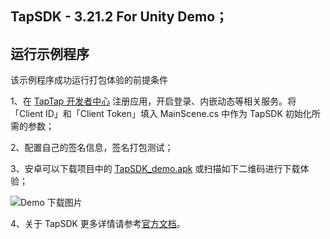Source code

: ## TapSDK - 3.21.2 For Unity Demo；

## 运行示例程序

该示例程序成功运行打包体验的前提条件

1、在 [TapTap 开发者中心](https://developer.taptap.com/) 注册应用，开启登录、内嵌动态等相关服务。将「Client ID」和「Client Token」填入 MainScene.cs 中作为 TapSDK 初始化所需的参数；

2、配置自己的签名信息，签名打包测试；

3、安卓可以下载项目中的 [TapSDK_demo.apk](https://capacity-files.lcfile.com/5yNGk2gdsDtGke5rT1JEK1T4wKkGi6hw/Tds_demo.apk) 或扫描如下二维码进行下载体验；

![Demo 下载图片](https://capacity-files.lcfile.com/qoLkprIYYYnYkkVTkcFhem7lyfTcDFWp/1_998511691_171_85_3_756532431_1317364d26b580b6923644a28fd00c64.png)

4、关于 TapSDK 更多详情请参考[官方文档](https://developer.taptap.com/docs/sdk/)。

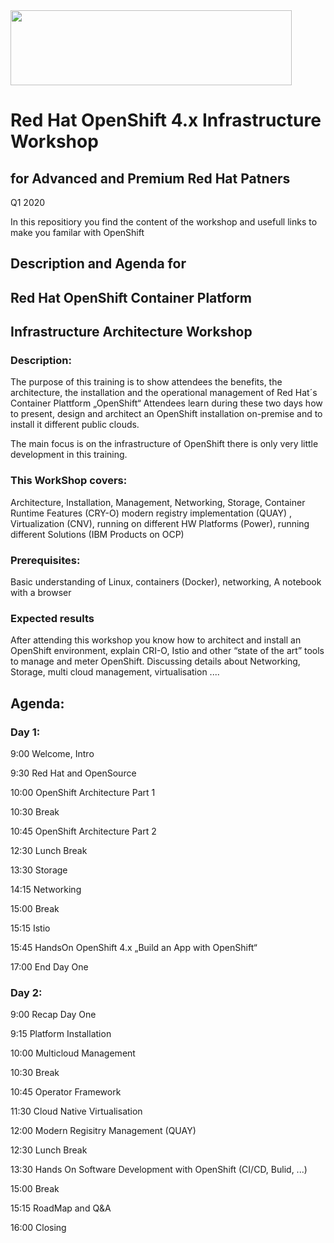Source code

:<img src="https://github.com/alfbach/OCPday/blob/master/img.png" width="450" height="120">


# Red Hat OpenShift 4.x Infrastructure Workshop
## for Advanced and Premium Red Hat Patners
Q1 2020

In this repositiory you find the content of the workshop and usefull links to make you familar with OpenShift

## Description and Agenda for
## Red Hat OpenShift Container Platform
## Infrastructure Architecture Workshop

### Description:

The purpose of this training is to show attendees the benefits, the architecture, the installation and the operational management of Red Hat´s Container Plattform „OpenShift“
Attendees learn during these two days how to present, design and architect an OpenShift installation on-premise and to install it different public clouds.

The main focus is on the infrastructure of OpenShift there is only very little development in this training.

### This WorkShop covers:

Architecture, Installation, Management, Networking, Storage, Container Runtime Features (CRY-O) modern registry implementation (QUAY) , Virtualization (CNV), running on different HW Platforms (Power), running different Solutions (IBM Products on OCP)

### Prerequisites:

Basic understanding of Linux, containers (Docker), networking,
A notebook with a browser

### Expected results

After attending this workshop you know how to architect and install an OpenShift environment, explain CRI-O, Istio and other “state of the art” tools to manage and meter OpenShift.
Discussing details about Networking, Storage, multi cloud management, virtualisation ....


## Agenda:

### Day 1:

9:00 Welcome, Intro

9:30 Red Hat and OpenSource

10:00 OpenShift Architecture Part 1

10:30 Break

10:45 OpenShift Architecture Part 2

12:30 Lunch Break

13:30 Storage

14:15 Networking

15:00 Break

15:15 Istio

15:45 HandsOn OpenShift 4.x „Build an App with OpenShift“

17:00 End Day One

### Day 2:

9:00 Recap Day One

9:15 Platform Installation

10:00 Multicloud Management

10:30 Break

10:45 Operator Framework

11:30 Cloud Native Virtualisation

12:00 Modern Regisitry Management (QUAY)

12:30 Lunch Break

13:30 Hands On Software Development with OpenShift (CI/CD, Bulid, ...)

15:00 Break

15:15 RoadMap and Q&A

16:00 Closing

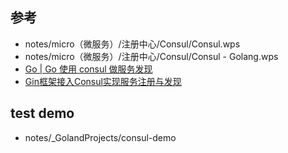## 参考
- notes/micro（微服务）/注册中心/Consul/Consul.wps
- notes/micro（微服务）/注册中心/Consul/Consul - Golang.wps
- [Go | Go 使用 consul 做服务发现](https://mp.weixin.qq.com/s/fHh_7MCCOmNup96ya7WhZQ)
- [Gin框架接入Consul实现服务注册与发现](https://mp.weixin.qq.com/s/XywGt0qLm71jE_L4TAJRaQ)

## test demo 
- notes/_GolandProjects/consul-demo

# Task description
Word for word, give the entries back in full; the pictures do not belong in the copy.

# The answer
Source code

: ## TapSDK - 3.21.2 For Unity Demo；

## 运行示例程序

该示例程序成功运行打包体验的前提条件

1、在 [TapTap 开发者中心](https://developer.taptap.com/) 注册应用，开启登录、内嵌动态等相关服务。将「Client ID」和「Client Token」填入 MainScene.cs 中作为 TapSDK 初始化所需的参数；

2、配置自己的签名信息，签名打包测试；

3、安卓可以下载项目中的 [TapSDK_demo.apk](https://capacity-files.lcfile.com/5yNGk2gdsDtGke5rT1JEK1T4wKkGi6hw/Tds_demo.apk) 或扫描如下二维码进行下载体验；

![Demo 下载图片](https://capacity-files.lcfile.com/qoLkprIYYYnYkkVTkcFhem7lyfTcDFWp/1_998511691_171_85_3_756532431_1317364d26b580b6923644a28fd00c64.png)

4、关于 TapSDK 更多详情请参考[官方文档](https://developer.taptap.com/docs/sdk/)。

Source code

:<img src="https://github.com/alfbach/OCPday/blob/master/img.png" width="450" height="120">


# Red Hat OpenShift 4.x Infrastructure Workshop
## for Advanced and Premium Red Hat Patners
Q1 2020

In this repositiory you find the content of the workshop and usefull links to make you familar with OpenShift

## Description and Agenda for
## Red Hat OpenShift Container Platform
## Infrastructure Architecture Workshop

### Description:

The purpose of this training is to show attendees the benefits, the architecture, the installation and the operational management of Red Hat´s Container Plattform „OpenShift“
Attendees learn during these two days how to present, design and architect an OpenShift installation on-premise and to install it different public clouds.

The main focus is on the infrastructure of OpenShift there is only very little development in this training.

### This WorkShop covers:

Architecture, Installation, Management, Networking, Storage, Container Runtime Features (CRY-O) modern registry implementation (QUAY) , Virtualization (CNV), running on different HW Platforms (Power), running different Solutions (IBM Products on OCP)

### Prerequisites:

Basic understanding of Linux, containers (Docker), networking,
A notebook with a browser

### Expected results

After attending this workshop you know how to architect and install an OpenShift environment, explain CRI-O, Istio and other “state of the art” tools to manage and meter OpenShift.
Discussing details about Networking, Storage, multi cloud management, virtualisation ....


## Agenda:

### Day 1:

9:00 Welcome, Intro

9:30 Red Hat and OpenSource

10:00 OpenShift Architecture Part 1

10:30 Break

10:45 OpenShift Architecture Part 2

12:30 Lunch Break

13:30 Storage

14:15 Networking

15:00 Break

15:15 Istio

15:45 HandsOn OpenShift 4.x „Build an App with OpenShift“

17:00 End Day One

### Day 2:

9:00 Recap Day One

9:15 Platform Installation

10:00 Multicloud Management

10:30 Break

10:45 Operator Framework

11:30 Cloud Native Virtualisation

12:00 Modern Regisitry Management (QUAY)

12:30 Lunch Break

13:30 Hands On Software Development with OpenShift (CI/CD, Bulid, ...)

15:00 Break

15:15 RoadMap and Q&A

16:00 Closing

## 参考
- notes/micro（微服务）/注册中心/Consul/Consul.wps
- notes/micro（微服务）/注册中心/Consul/Consul - Golang.wps
- [Go | Go 使用 consul 做服务发现](https://mp.weixin.qq.com/s/fHh_7MCCOmNup96ya7WhZQ)
- [Gin框架接入Consul实现服务注册与发现](https://mp.weixin.qq.com/s/XywGt0qLm71jE_L4TAJRaQ)

## test demo 
- notes/_GolandProjects/consul-demo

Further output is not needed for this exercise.